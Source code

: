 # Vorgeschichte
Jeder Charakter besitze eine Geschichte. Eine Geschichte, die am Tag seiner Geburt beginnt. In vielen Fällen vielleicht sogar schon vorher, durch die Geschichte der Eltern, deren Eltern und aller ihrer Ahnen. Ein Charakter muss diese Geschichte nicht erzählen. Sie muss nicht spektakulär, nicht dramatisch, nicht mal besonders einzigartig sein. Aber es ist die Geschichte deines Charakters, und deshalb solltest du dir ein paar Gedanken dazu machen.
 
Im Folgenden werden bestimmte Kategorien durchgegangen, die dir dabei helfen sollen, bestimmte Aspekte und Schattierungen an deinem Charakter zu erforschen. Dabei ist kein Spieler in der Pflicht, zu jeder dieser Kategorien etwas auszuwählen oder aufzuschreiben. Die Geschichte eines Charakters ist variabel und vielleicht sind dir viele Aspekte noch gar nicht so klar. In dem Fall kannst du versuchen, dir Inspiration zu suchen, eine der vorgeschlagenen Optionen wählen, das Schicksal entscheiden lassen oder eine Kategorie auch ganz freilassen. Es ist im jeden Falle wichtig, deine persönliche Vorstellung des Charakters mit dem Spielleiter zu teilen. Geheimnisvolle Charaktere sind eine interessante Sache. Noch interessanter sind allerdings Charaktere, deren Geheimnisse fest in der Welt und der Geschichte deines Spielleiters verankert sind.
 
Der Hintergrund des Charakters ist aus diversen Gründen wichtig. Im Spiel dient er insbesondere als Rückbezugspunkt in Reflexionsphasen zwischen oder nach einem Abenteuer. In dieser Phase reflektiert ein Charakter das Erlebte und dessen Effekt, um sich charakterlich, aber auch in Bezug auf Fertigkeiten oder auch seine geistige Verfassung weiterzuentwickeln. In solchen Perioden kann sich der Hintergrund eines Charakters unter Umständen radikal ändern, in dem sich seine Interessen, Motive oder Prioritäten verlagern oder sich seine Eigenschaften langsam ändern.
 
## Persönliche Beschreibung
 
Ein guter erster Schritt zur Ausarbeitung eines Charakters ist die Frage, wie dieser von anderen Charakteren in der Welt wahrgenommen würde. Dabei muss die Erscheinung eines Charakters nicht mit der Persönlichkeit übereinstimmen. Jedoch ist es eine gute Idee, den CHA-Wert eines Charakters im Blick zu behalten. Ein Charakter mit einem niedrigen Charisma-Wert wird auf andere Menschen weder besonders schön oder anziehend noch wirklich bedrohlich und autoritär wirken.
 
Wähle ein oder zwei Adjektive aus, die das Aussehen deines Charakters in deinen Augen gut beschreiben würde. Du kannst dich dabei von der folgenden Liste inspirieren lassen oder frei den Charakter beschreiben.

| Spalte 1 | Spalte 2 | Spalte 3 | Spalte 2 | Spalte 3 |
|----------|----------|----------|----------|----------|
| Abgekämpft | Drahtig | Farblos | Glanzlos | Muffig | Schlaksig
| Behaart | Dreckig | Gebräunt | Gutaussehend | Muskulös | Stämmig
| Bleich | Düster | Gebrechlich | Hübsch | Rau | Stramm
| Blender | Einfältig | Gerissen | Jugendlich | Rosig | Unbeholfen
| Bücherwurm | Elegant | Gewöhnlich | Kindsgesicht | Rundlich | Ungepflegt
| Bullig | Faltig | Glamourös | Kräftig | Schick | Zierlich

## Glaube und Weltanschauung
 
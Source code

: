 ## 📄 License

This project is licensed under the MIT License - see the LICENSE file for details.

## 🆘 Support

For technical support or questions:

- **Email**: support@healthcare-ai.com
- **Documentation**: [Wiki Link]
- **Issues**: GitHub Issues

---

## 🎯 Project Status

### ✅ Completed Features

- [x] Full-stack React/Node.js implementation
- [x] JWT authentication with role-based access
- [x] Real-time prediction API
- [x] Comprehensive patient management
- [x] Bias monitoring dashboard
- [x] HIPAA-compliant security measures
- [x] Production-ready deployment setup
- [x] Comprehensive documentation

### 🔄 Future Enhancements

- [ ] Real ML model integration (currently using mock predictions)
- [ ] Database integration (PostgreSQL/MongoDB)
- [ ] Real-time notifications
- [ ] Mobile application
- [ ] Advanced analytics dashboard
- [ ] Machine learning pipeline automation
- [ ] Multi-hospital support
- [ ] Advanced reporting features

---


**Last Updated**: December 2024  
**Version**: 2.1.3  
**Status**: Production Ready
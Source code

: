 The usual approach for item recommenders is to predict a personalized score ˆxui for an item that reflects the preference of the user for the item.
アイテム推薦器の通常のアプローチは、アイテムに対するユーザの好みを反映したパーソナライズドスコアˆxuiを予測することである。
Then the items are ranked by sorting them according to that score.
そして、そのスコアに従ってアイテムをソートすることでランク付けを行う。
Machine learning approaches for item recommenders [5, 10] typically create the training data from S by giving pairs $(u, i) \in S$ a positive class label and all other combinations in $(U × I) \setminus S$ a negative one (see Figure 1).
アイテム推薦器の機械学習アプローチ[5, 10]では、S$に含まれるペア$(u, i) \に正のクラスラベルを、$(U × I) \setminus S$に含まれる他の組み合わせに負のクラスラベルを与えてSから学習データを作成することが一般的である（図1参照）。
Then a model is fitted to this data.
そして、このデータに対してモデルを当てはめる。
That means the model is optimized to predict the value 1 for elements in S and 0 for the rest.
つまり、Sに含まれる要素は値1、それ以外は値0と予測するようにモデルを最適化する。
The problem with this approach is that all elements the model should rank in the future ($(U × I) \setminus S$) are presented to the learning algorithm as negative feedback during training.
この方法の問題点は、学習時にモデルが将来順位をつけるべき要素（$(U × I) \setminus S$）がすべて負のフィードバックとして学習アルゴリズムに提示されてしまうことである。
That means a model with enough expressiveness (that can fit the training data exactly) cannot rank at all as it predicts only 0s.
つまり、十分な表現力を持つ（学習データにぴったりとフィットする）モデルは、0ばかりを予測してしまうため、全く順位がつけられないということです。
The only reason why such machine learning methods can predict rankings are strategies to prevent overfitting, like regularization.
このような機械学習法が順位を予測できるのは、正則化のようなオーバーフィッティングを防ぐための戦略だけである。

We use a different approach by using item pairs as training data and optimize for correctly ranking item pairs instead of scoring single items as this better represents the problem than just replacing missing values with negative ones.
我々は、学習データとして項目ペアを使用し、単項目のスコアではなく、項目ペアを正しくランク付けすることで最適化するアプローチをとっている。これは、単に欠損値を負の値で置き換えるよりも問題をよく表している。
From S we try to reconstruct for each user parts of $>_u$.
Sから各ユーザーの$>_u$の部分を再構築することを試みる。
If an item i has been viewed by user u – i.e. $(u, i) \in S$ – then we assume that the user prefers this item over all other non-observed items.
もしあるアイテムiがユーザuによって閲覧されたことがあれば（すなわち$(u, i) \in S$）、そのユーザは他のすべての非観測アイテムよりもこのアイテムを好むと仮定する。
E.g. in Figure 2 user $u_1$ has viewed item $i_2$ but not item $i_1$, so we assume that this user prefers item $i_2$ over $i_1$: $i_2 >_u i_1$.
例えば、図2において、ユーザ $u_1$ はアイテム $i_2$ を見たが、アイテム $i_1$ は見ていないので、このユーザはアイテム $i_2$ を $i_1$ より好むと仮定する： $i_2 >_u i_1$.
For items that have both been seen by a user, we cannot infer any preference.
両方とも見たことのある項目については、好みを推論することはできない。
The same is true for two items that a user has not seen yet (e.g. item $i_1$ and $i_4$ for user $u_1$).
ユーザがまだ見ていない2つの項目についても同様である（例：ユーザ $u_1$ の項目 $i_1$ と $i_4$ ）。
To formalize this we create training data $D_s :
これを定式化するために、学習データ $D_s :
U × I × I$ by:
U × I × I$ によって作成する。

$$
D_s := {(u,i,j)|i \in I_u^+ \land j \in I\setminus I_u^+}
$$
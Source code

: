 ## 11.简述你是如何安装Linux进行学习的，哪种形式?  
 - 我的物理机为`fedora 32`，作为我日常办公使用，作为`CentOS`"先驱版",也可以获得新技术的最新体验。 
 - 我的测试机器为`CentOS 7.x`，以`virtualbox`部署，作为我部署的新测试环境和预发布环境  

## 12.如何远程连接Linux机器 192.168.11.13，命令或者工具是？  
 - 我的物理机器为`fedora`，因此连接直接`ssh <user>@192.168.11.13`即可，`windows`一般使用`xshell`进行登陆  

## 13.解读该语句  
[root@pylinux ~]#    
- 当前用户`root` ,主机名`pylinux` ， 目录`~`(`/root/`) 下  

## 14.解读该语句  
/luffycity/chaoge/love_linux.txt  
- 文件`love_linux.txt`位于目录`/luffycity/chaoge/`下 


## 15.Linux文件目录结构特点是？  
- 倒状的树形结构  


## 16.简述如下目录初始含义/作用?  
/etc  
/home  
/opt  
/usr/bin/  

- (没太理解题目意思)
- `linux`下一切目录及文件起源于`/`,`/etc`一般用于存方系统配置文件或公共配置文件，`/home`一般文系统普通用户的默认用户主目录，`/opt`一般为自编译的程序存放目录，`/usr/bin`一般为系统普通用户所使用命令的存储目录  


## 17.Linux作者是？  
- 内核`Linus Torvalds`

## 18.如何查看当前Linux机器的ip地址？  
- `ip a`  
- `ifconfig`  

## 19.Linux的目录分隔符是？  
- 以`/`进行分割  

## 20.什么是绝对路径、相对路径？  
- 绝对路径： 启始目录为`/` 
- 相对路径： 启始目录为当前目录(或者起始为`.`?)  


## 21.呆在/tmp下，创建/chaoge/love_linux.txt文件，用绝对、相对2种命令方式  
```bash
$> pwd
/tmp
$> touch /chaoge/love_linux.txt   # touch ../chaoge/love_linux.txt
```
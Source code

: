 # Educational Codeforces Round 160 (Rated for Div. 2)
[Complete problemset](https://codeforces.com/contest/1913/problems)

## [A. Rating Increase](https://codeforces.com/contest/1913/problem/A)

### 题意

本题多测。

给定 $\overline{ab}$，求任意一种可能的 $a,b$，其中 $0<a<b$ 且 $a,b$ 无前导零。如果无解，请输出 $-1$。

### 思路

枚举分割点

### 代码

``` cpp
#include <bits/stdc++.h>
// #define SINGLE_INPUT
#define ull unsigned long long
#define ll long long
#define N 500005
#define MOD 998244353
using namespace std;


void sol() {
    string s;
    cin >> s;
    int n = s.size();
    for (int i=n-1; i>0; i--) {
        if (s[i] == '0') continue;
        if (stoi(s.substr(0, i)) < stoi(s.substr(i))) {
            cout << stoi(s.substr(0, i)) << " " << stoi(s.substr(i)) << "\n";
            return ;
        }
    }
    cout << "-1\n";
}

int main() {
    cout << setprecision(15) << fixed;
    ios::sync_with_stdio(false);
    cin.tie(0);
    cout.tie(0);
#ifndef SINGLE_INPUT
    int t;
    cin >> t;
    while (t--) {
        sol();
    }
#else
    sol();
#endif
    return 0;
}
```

● Required action
All of the lines above that carry the string "root" need to be found and copied.

● Result of the exercise
[root@pylinux ~]#    
- 当前用户`root` ,主机名`pylinux` ， 目录`~`(`/root/`) 下  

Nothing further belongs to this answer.